GrabDuck

A better search for Drupal

:

Drupal comes with a built in search module that provides some pretty basic search options. Like everything else we do, we ask ourselves, "how can this be better?" One of our recent projects has given us the opportunity to evaluate some new options for search. 

Note: This evaluation has a specific case of needs/wants and my notes on them are below. 

Wish list, in order of importance

  1. Facets
  2. Grouping of results by content type
  3. Autocomplete or recommendations
  4. Spellcheck 
  5. Biasing or the ability to order the results outside the natural result set
  6. Search analytics
  7. How easily can I wrap up all the configuration into an installable module or profile?

What is out there? What's Hot?

The first thing to decide on is what engine is going to power the new search.

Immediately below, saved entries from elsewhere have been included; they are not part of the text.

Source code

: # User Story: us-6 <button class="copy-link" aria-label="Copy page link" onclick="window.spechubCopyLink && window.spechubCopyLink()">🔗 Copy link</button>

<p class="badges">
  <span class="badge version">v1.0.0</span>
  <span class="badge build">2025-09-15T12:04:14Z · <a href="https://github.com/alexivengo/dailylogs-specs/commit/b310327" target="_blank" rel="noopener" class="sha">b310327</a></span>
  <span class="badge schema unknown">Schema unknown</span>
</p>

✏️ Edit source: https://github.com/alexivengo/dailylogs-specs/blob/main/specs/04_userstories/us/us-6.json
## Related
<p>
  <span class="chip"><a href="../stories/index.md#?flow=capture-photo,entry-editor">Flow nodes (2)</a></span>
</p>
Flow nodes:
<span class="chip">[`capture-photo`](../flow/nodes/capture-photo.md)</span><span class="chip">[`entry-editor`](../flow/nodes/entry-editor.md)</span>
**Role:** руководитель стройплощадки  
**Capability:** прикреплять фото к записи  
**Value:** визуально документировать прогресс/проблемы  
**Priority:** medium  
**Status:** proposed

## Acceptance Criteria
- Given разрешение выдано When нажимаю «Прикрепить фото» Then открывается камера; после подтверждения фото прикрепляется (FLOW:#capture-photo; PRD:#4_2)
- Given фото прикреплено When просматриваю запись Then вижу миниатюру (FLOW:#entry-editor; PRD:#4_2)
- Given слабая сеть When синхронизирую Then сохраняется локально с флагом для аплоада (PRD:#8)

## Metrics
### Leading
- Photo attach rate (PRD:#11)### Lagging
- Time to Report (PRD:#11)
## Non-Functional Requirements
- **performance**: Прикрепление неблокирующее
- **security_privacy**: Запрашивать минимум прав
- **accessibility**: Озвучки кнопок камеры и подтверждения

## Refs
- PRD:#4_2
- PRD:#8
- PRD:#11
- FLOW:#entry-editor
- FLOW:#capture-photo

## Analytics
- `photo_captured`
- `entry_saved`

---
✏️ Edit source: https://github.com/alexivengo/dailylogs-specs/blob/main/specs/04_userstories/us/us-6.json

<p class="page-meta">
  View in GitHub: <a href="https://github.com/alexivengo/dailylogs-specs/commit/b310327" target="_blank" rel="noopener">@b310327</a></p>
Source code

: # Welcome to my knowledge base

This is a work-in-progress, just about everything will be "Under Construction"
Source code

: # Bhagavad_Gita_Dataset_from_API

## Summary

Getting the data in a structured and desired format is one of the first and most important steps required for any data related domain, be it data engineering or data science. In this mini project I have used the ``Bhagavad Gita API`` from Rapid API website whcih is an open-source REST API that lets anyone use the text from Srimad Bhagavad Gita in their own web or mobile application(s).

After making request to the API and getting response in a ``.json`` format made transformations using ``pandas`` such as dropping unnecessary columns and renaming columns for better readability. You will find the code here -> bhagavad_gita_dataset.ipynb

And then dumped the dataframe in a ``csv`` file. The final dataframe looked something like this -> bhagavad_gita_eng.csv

Turns out there are a few options. Through my research I have found out that there are some big differences and specific use cases for each of the following available search options.  I found this resource which does a good job at comparing and illustrating the search options available for Drupal. It is important as a developer to look at the industry to see what is happening in the space you are looking at. Looking beyond the download counter on the module page, and/or seeing which one has active commits is important. If my selection were based purely on those two credentials, Search API DB and Solr would be clear winners. These two, although good options for some, might not hit the needs of your project. What I found was that one particular engine was stirring up some waves. 

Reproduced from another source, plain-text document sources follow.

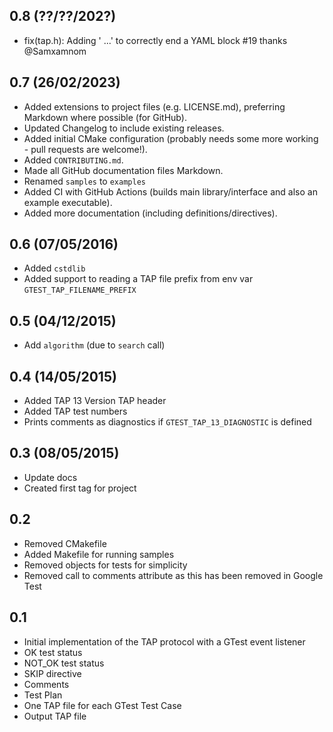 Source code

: ## 0.8 (??/??/202?)

- fix(tap.h): Adding ' ...' to correctly end a YAML block #19 thanks @Samxamnom

## 0.7 (26/02/2023)

- Added extensions to project files (e.g. LICENSE.md), preferring Markdown where possible (for GitHub).
- Updated Changelog to include existing releases.
- Added initial CMake configuration (probably needs some more working - pull requests are welcome!).
- Added `CONTRIBUTING.md`.
- Made all GitHub documentation files Markdown.
- Renamed `samples` to `examples`
- Added CI with GitHub Actions (builds main library/interface and also an example executable).
- Added more documentation (including definitions/directives).

## 0.6 (07/05/2016)

- Added `cstdlib`
- Added support to reading a TAP file prefix from env var `GTEST_TAP_FILENAME_PREFIX`

## 0.5 (04/12/2015)

- Add `algorithm` (due to `search` call)

## 0.4 (14/05/2015)

- Added TAP 13 Version TAP header
- Added TAP test numbers
- Prints comments as diagnostics if `GTEST_TAP_13_DIAGNOSTIC` is defined

## 0.3 (08/05/2015)

* Update docs
* Created first tag for project

## 0.2

* Removed CMakefile
* Added Makefile for running samples
* Removed objects for tests for simplicity
* Removed call to comments attribute as this has been removed in Google Test

## 0.1

* Initial implementation of the TAP protocol with a GTest event listener
* OK test status
* NOT_OK test status
* SKIP directive
* Comments
* Test Plan
* One TAP file for each GTest Test Case
* Output TAP file
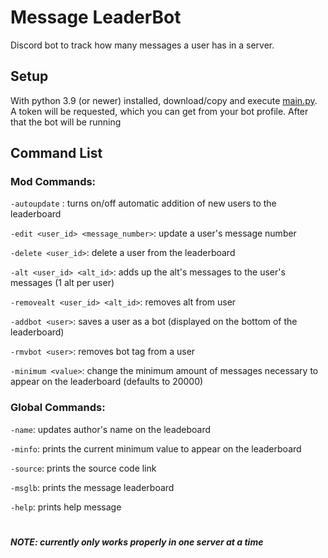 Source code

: # Message LeaderBot
Discord bot to track how many messages a user has in a server.

## Setup
With python 3.9 (or newer) installed, download/copy and execute [main.py](https://github.com/RafaeI11/Message_LeaderBot/blob/main/main.py). A token will be requested, which you can get from your bot profile. After that the bot will be running

## Command List

### Mod Commands:

`-autoupdate` : turns on/off automatic addition of new users to the leaderboard

`-edit <user_id> <message_number>`: update a user's message number

`-delete <user_id>`: delete a user from the leaderboard

`-alt <user_id> <alt_id>`: adds up the alt's messages to the user's messages (1 alt per user)

`-removealt <user_id> <alt_id>`: removes alt from user

`-addbot <user>`: saves a user as a bot (displayed on the bottom of the leaderboard)

`-rmvbot <user>`: removes bot tag from a user

`-minimum <value>`: change the minimum amount of messages necessary to appear on the leaderboard (defaults to 20000)

### Global Commands:

`-name`: updates author's name on the leadeboard

`-minfo`: prints the current minimum value to appear on the leaderboard

`-source`: prints the source code link

`-msglb`: prints the message leaderboard

`-help`: prints help message

#

##### NOTE: currently only works properly in one server at a time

Contrib search options for Drupal:

  • Acquia Solr
  • Other Solr
  • Search API with search db 
  • Sphinx
  • Elasticsearch
  • Fuzzy Search 
  • Xapian
  • Sarnia
  • Google Custom Search
  • Custom written extensions of Drupal core search
  • Fake it with views and exposed filters

What are these things?

Search API is a collection of modules that allow site builders to build out advanced full text search solutions for Drupal. Right from the project page itself:

"This module provides a framework for easily creating searches on any entity known to Drupal, using any kind of search engine. For site administrators, it is a great alternative to other search solutions, since it already incorporates faceting support and the ability to use the Views module for displaying search results, filters, etc. Also, with the Apache Solr integration, a high-performance search engine is available for this module.

Developers, on the other hand, will be impressed by the large flexibility and numerous ways of extension the module provides. Hence, the growing number of additional contrib modules, providing additional functionality or helping users customize some aspects of the search process." (Drupal.org project page)

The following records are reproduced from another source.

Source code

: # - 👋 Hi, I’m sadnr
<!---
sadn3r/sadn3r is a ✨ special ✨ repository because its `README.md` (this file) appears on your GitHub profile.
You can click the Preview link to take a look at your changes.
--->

Solr is a super fast, open source, standalone search engine built off of Lucene with Java. Solr needs to be installed and run as its own entity. For a full list of features and information check out Solr's features page. It is one of the most used and developed on search engines in the Drupal space. Drupal.org uses it to power its search as well as the project browsing pages. The Drupal community has been very active around this search solution and has provided several implementation methods as well as a number of contributed modules to make it better. Acquia has provided support and development for a number of modules that use Solr as well as offers a hosted Solr solution. There are a number of hosted solutions out there if you cannot install, or do not want to support, your own Solr instance. For example, if you are hosted on a shared hosting platform you will probably want to go with a hosted solution. 

Search API Database Search is a PHP/Database solution. "It is therefore a cheap and simple alternative to backends like Solr, but can also be a great option for larger sites if you know what you're doing." (Drupal.org project page) This module is built for the Search API module search solution. It provides a much stronger search than the out of the box Drupal core search offerings and can be used on any Drupal website and hosting environment. Because of its underlying technologies this module can perform poorly on highly trafficked and large websites. For large scale websites with lots of content this option could potentially eat up your servers resources and slow down the website. 

Sphinx is for enterprise or massive scale websites.  This search engine powers Craigslist, which claims to have over 300+ million search queries/day.

"Sphinx is an open source full text search server, designed from the ground up with performance, relevance (aka search quality), and integration simplicity in mind. It's written in C++ and works on Linux (RedHat, Ubuntu, etc), Windows, MacOS, Solaris, FreeBSD, and a few other systems." (sphinxsearch.com)

Elasticsearch looks to be the new hotness. This is the product that is making waves in the search community. So big are the waves a Solr hosting service has taken the time to address it. It is fast, feature rich, has a sexy UI, and comes with a number of extra tools the provide valuable information and functionality. Like Solr, Elasticsearch is a standalone search that needs to be installed on its own and have Drupal's modules use it. There are also a number of hosted solutions available. This search engine was built from the ground up with the cloud in mind. 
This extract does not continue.